Newfoundland rock group Long Distance Runners – not to be confused with a Swedish band with the same name – know their way around a good pun when they see one. Their debut album, not counting an earlier EP, is called Tracks, after all, and one conjures the image of a bunch of sprinters making their way around a circuit. While songwriter and band leader Chris Picco’s lyrics aren’t quite as funny as you might expect from that (and are pretty standard as far as rock and roll wordsmithing goes) what Long Distance Runners do pretty well is knot their way around a decent rock sized hook. Opening, urm, track, “Election Day”, is what you’d get if you crossed the singing style of U2’s Bono crossed with the slacker abandon of a Thurston Moore or Stephen Malkmus with a laidback musical vibe stolen from the Kinks’ songbook. “Knuckles” features a schoolboy chorus pulled from Pink Floyd circa The Wall, “Treading Water” has a Dixieland jazz-like feel with the clarion sound of a trumpet and “Sally Ann” has an undeniably catchy riff that suggests the band was listening closely to the country rock sounds of Wilco crossed with a little of the Stones’ swagger. The band’s modus operandi is spelled out in final cut “A Short History of America” when they sing “I know where I come from / I was born to rock ‘n’ roll”. Believe it.

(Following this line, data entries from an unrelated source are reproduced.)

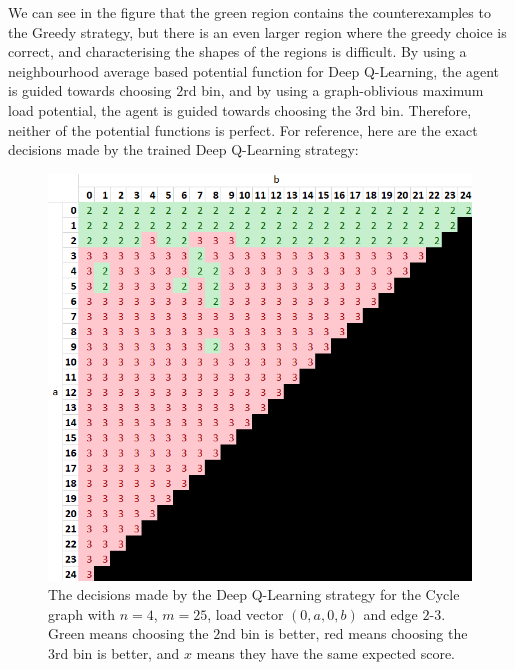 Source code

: We can see in the figure that the green region contains the counterexamples to the Greedy strategy, but there is an even larger region where the greedy choice is correct, and characterising the shapes of the regions is difficult. By using a neighbourhood average based potential function for Deep Q-Learning, the agent is guided towards choosing $2$rd bin, and by using a graph-oblivious maximum load potential, the agent is guided towards choosing the $3$rd bin. Therefore, neither of the potential functions is perfect. For reference, here are the exact decisions made by the trained Deep Q-Learning strategy: 


\begin{figure}[hbt!] \label{greedy-counterexample-analysed-for-dqn}
    \centering
    \includegraphics[scale=1.0]{Chapter4/Figs/0a0b_4_25_analysis_dqn.png}
    \caption{The decisions made by the Deep Q-Learning strategy for the Cycle graph with $n=4$, $m=25$, load vector $(0,a,0,b)$ and edge $2$-$3$. Green means choosing the $2$nd bin is better, red means choosing the $3$rd bin is better, and $x$ means they have the same expected score.}
\end{figure}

Overall, Tracks is a very strong and enjoyably delectable album of Canadian rock, even though the band isn’t exactly reinventing the wheel. There are some stumbles that suggest the group’s spontaneous songwriting approach – many of the songs were recorded in the same day that the band learned them – sometimes outstrips its ambition: “Sally Ann” features a rather lengthy breakdown where much of the band drops away and it's just Picco’s voice and a guitar, and “If I Forget to Say I Love You” suffers from a similar trick where the band disappears and it’s just Picco and a bunch of handclaps. The mandolin-led “Knuckles” also feels as though it’s going to build up into something climatic, but ultimately just peters out. However, despite its flaws, Tracks offers nearly good ol’ fashioned barnburning rock for much of its almost 45-minute runtime, a few ballads notwithstanding, and is very entertaining to listen to. I’m sure that once the group does a few more laps on the touring circuit, they might hammer out some of their inconsistencies and raise the bar for their next effort.